[Stored data entries]
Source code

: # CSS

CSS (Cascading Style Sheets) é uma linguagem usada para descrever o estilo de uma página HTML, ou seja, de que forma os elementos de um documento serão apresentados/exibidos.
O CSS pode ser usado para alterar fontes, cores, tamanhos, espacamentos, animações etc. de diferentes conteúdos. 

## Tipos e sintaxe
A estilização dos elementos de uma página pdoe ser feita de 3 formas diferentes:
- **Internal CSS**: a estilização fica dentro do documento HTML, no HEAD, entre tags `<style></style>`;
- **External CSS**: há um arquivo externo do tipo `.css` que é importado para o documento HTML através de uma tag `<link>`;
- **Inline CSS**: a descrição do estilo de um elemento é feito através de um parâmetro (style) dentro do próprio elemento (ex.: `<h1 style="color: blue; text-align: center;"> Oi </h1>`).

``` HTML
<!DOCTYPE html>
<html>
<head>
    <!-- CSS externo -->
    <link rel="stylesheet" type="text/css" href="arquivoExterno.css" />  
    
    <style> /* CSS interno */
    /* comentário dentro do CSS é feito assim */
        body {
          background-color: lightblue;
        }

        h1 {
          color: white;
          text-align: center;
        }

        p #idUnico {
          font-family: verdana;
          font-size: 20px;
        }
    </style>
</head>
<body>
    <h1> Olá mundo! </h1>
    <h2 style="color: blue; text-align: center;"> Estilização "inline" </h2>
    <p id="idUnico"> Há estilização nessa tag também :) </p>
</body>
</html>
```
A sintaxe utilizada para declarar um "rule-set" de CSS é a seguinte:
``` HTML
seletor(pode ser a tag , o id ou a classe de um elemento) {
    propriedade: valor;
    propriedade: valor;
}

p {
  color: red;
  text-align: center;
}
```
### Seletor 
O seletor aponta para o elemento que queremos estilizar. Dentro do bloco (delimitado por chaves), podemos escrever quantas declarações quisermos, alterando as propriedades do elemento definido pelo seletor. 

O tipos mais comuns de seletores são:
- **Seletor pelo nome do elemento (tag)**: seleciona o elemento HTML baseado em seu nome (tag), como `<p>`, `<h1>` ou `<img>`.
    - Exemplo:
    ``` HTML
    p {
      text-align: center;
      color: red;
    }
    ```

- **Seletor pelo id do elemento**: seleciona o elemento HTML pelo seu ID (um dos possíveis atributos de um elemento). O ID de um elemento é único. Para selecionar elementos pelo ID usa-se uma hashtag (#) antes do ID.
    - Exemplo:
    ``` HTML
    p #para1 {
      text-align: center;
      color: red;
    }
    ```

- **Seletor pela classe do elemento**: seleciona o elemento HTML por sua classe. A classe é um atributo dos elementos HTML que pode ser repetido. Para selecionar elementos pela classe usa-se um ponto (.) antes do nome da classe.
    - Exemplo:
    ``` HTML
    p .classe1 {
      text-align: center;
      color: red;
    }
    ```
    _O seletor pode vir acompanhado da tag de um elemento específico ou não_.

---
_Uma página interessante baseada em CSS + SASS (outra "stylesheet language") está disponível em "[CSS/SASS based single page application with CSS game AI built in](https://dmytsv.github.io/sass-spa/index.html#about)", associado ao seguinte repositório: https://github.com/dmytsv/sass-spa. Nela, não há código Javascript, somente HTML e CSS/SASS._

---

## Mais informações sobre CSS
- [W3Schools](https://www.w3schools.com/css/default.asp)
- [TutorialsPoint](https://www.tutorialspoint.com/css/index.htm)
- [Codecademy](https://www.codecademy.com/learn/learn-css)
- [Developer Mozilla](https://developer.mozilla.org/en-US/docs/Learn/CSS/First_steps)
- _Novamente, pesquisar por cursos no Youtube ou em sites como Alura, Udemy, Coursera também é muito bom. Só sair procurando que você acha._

■ **TO DO**:
After locating the line with "- [Codecademy](https://www.codecademy.com/learn/learn-css)", please repeat it and every line after it exactly, through the end of the data above.

■ **TASK SOLUTION**:
- [Codecademy](https://www.codecademy.com/learn/learn-css)
- [Developer Mozilla](https://developer.mozilla.org/en-US/docs/Learn/CSS/First_steps)
- _Novamente, pesquisar por cursos no Youtube ou em sites como Alura, Udemy, Coursera também é muito bom. Só sair procurando que você acha._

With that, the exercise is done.